> _WHAT THE TASK ASKS_: Where a picture appears, leave it out, and print the rest of the records as they are.

*** Block opens ***

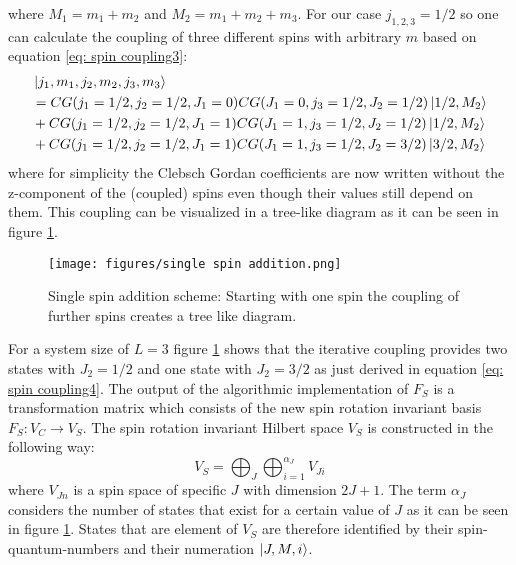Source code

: \documentclass{scrartcl}
\begin{document}
where $M_1=m_1+m_2$ and $M_2=m_1+m_2+m_3$. For our case $j_{1,2,3}=1/2$ so one can calculate the coupling of three different spins with arbitrary $m$ based on equation \ref{eq: spin coupling3}:
\begin{equation}
\begin{aligned}
&\ket{j_1,m_1,j_2,m_2,j_3,m_3}
\\&=CG(j_1=1/2,j_2=1/2,J_1=0)CG(J_1=0,j_3=1/2,J_2=1/2)\ket{1/2, M_2} \\ &+ CG(j_1=1/2,j_2=1/2,J_1=1)CG(J_1=1,j_3=1/2,J_2=1/2) \ket{1/2, M_2} 
    \\ &+ CG(j_1=1/2,j_2=1/2,J_1=1)CG(J_1=1,j_3=1/2,J_2=3/2) \ket{3/2, M_2}
    \label{eq: spin coupling4}
\end{aligned}
\end{equation}
where for simplicity the Clebsch Gordan coefficients are now written without the z-component of the (coupled) spins even though their values still depend on them. This coupling can be visualized in a tree-like diagram as it can be seen in figure \ref{fig:single spin addition}.

\begin{figure}[htbp]
    \centering
    \texttt{[image: figures/single spin addition.png]}
    \caption{Single spin addition scheme: Starting with one spin the coupling of further spins creates a tree like diagram.}
    \label{fig:single spin addition}
\end{figure}
\FloatBarrier

\noindent For a system size of $L=3$ figure \ref{fig:single spin addition} shows that the iterative coupling provides two states with $J_2=1/2$ and one state with $J_2=3/2$ as just derived in equation \ref{eq: spin coupling4}. \newpage \noindent The output of the algorithmic implementation of $F_S$ is a transformation matrix which consists of the new spin rotation invariant basis $F_S:V_C \rightarrow V_S$. The spin rotation invariant Hilbert space $V_S$ is constructed in the following way:
\begin{equation}
    V_S= \bigoplus_J \bigoplus_{i=1}^{\alpha_J} V_{J i}
\end{equation}
where $V_{J n}$ is a spin space of specific $J$ with dimension $2 J+1$. The term $\alpha_J$ considers the number of states that exist for a certain value of $J$ as it can be seen in figure \ref{fig:single spin addition}. States that are element of $V_S$ are therefore identified by their spin-quantum-numbers and their numeration $\ket{J,M,i}$.\
\end{document}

*** Block closes ***

> _EXERCISE SOLUTION_:
Source code

: \documentclass{scrartcl}
\begin{document}
where $M_1=m_1+m_2$ and $M_2=m_1+m_2+m_3$. For our case $j_{1,2,3}=1/2$ so one can calculate the coupling of three different spins with arbitrary $m$ based on equation \ref{eq: spin coupling3}:
\begin{equation}
\begin{aligned}
&\ket{j_1,m_1,j_2,m_2,j_3,m_3}
\\&=CG(j_1=1/2,j_2=1/2,J_1=0)CG(J_1=0,j_3=1/2,J_2=1/2)\ket{1/2, M_2} \\ &+ CG(j_1=1/2,j_2=1/2,J_1=1)CG(J_1=1,j_3=1/2,J_2=1/2) \ket{1/2, M_2} 
    \\ &+ CG(j_1=1/2,j_2=1/2,J_1=1)CG(J_1=1,j_3=1/2,J_2=3/2) \ket{3/2, M_2}
    \label{eq: spin coupling4}
\end{aligned}
\end{equation}
where for simplicity the Clebsch Gordan coefficients are now written without the z-component of the (coupled) spins even though their values still depend on them. This coupling can be visualized in a tree-like diagram as it can be seen in figure \ref{fig:single spin addition}.

\begin{figure}[htbp]
    \centering
    \texttt{[image: figures/single spin addition.png]}
    \caption{Single spin addition scheme: Starting with one spin the coupling of further spins creates a tree like diagram.}
    \label{fig:single spin addition}
\end{figure}
\FloatBarrier

\noindent For a system size of $L=3$ figure \ref{fig:single spin addition} shows that the iterative coupling provides two states with $J_2=1/2$ and one state with $J_2=3/2$ as just derived in equation \ref{eq: spin coupling4}. \newpage \noindent The output of the algorithmic implementation of $F_S$ is a transformation matrix which consists of the new spin rotation invariant basis $F_S:V_C \rightarrow V_S$. The spin rotation invariant Hilbert space $V_S$ is constructed in the following way:
\begin{equation}
    V_S= \bigoplus_J \bigoplus_{i=1}^{\alpha_J} V_{J i}
\end{equation}
where $V_{J n}$ is a spin space of specific $J$ with dimension $2 J+1$. The term $\alpha_J$ considers the number of states that exist for a certain value of $J$ as it can be seen in figure \ref{fig:single spin addition}. States that are element of $V_S$ are therefore identified by their spin-quantum-numbers and their numeration $\ket{J,M,i}$.\
\end{document}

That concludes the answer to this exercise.